GOAL OF THE EXERCISE:
Restate word for word every line from the top of the data below down through the line that holds "Ni el Gobierno".

DATA TO EXAMINE:

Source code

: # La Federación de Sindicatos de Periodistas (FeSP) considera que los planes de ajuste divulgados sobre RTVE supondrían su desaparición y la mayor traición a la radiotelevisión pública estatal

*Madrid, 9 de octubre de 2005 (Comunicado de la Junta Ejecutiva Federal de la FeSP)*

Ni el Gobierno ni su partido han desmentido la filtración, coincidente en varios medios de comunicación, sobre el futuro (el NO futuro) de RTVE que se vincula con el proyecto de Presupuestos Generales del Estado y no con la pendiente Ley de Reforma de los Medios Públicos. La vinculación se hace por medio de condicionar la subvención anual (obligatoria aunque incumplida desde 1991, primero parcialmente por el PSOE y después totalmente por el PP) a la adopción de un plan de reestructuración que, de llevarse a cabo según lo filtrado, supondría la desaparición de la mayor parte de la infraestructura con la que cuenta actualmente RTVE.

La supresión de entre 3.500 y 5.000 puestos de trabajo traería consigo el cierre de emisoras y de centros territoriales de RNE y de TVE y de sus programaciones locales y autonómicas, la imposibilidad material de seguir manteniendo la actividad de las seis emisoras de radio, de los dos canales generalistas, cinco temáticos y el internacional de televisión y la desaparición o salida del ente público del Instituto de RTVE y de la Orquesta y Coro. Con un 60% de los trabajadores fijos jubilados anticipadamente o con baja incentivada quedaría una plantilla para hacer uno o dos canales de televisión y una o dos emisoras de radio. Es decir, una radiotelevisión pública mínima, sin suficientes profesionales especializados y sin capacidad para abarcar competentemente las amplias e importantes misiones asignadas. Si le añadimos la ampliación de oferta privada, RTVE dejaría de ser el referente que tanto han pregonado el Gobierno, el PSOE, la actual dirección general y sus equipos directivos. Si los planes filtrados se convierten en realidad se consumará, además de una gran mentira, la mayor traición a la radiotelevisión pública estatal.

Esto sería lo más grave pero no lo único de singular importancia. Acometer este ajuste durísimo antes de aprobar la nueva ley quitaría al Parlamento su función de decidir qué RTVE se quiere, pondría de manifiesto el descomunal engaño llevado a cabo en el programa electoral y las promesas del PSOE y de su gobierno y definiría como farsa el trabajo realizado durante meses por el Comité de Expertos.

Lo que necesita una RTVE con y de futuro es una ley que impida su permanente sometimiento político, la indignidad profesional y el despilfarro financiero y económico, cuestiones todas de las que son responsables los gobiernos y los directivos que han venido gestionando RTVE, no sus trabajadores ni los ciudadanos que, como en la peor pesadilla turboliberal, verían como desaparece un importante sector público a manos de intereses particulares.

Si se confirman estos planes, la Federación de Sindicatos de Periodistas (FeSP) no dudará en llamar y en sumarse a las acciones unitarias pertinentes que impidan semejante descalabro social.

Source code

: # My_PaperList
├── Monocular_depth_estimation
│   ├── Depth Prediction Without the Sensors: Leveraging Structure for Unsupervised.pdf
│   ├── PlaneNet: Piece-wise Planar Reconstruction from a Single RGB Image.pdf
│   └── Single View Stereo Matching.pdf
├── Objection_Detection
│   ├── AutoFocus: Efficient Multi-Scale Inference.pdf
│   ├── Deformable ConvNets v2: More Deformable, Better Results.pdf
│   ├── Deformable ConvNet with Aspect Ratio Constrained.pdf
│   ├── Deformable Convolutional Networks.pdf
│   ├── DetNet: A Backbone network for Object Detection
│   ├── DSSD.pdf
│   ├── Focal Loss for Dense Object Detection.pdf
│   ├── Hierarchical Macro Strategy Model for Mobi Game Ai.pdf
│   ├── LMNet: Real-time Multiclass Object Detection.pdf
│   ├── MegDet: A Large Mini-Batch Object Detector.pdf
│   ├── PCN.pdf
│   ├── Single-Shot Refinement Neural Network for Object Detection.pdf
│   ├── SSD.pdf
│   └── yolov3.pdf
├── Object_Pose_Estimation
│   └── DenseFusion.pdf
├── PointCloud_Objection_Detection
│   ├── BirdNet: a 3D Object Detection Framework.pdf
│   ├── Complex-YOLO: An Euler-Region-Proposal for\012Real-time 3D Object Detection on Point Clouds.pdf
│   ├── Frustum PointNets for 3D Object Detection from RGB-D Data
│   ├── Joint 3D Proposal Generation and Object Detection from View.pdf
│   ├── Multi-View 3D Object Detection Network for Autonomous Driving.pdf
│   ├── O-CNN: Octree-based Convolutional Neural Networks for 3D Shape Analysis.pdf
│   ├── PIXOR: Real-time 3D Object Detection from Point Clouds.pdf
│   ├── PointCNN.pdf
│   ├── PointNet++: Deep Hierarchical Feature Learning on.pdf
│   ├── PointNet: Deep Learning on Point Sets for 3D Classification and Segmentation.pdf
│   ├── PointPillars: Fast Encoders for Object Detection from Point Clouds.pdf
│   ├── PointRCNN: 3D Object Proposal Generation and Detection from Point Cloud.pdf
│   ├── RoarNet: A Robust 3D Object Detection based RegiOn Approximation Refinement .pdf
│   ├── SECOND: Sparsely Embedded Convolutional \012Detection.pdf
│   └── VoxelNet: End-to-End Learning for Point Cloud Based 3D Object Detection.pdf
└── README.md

ANSWER:
Source code

: # La Federación de Sindicatos de Periodistas (FeSP) considera que los planes de ajuste divulgados sobre RTVE supondrían su desaparición y la mayor traición a la radiotelevisión pública estatal

*Madrid, 9 de octubre de 2005 (Comunicado de la Junta Ejecutiva Federal de la FeSP)*

Ni el Gobierno ni su partido han desmentido la filtración, coincidente en varios medios de comunicación, sobre el futuro (el NO futuro) de RTVE que se vincula con el proyecto de Presupuestos Generales del Estado y no con la pendiente Ley de Reforma de los Medios Públicos. La vinculación se hace por medio de condicionar la subvención anual (obligatoria aunque incumplida desde 1991, primero parcialmente por el PSOE y después totalmente por el PP) a la adopción de un plan de reestructuración que, de llevarse a cabo según lo filtrado, supondría la desaparición de la mayor parte de la infraestructura con la que cuenta actualmente RTVE.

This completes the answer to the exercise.